Cette situation inédite a permis de créer «une alliance» entre les deux parents. Ils se donnent plus régulièrement des nouvelles. Le père des enfants tente pour sa part d'aider comme il peut: il fait les courses qu'il dépose sur le pallier, envoie des articles comme des conseils pour soulager l'enfant fiévreux. «Cela part d'un bon sentiment, mais me conseiller de lui faire boire de la tisane, ça tombe à côté de la plaque. Je me retrouve à gérer deux enfants confinés, dont un malade, avec la crainte d'être nous-mêmes contaminés. Il ne réalise pas ce que c'est: la merde!» Après quelques jours à jouer les livreurs du cœur, son ex a suggéré à Fanny de réduire la pension alimentaire «puisqu'après tout, il n'y aura pas de crèche pendant un moment».

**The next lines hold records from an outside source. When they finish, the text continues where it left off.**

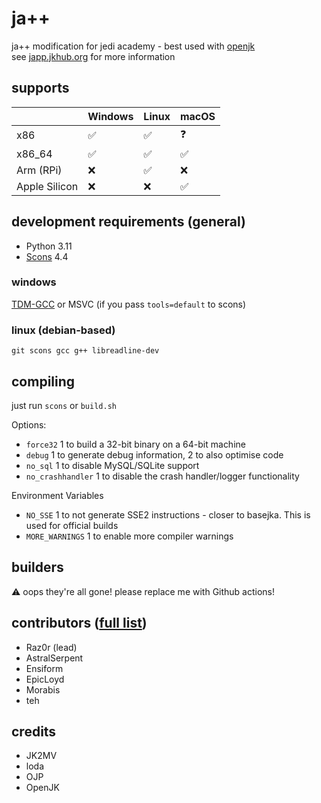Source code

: # ja++

ja++ modification for jedi academy - best used with [openjk](http://github.com/JACoders/OpenJK)  
see [japp.jkhub.org](http://japp.jkhub.org) for more information

## supports

| | Windows | Linux | macOS |
| - | - | - | - |
| x86 | ✅ | ✅ | ❓ |
| x86_64 | ✅ | ✅ | ✅ |
| Arm (RPi) | ❌ | ✅ | ❌ |
| Apple Silicon | ❌ | ❌ | ✅ |

## development requirements (general)

- Python 3.11
- [Scons](https://github.com/SCons/scons) 4.4

### windows

[TDM-GCC](https://jmeubank.github.io/tdm-gcc/) or MSVC (if you pass `tools=default` to scons)

### linux (debian-based)

`git scons gcc g++ libreadline-dev`

## compiling

just run `scons` or `build.sh`

Options:

- `force32` 1 to build a 32-bit binary on a 64-bit machine
- `debug` 1 to generate debug information, 2 to also optimise code
- `no_sql` 1 to disable MySQL/SQLite support
- `no_crashhandler` 1 to disable the crash handler/logger functionality

Environment Variables

- `NO_SSE` 1 to not generate SSE2 instructions - closer to basejka. This is used for official builds
- `MORE_WARNINGS` 1 to enable more compiler warnings

## builders

⚠️ oops they're all gone! please replace me with Github actions!

## contributors ([full list](https://github.com/Razish/japp/graphs/contributors))

- Raz0r (lead)
- AstralSerpent
- Ensiform
- EpicLoyd
- Morabis
- teh

## credits

- JK2MV
- loda
- OJP
- OpenJK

Exacerbation des relations conflictuelles

Si la situation a permis à la plupart des parents interrogé·es de faire preuve de plus ou moins de souplesse –sur la durée de la garde, les jours d'échange–, certain·es ont aussi profité de cette parenthèse pour ne pas honorer les accords de garde, avec la progéniture en guise de levier de pression. «Ce sont les cas de séparations conflictuelles, lorsque les parents sont en guerre», explique maître Caroline Mecary, spécialisée en droit des familles. Elle a été consultée plusieurs fois ces derniers jours par des parents dont l'ex-conjoint·e refusait de rendre l'enfant sous prétexte de préserver l'intérêt supérieur de l'enfant.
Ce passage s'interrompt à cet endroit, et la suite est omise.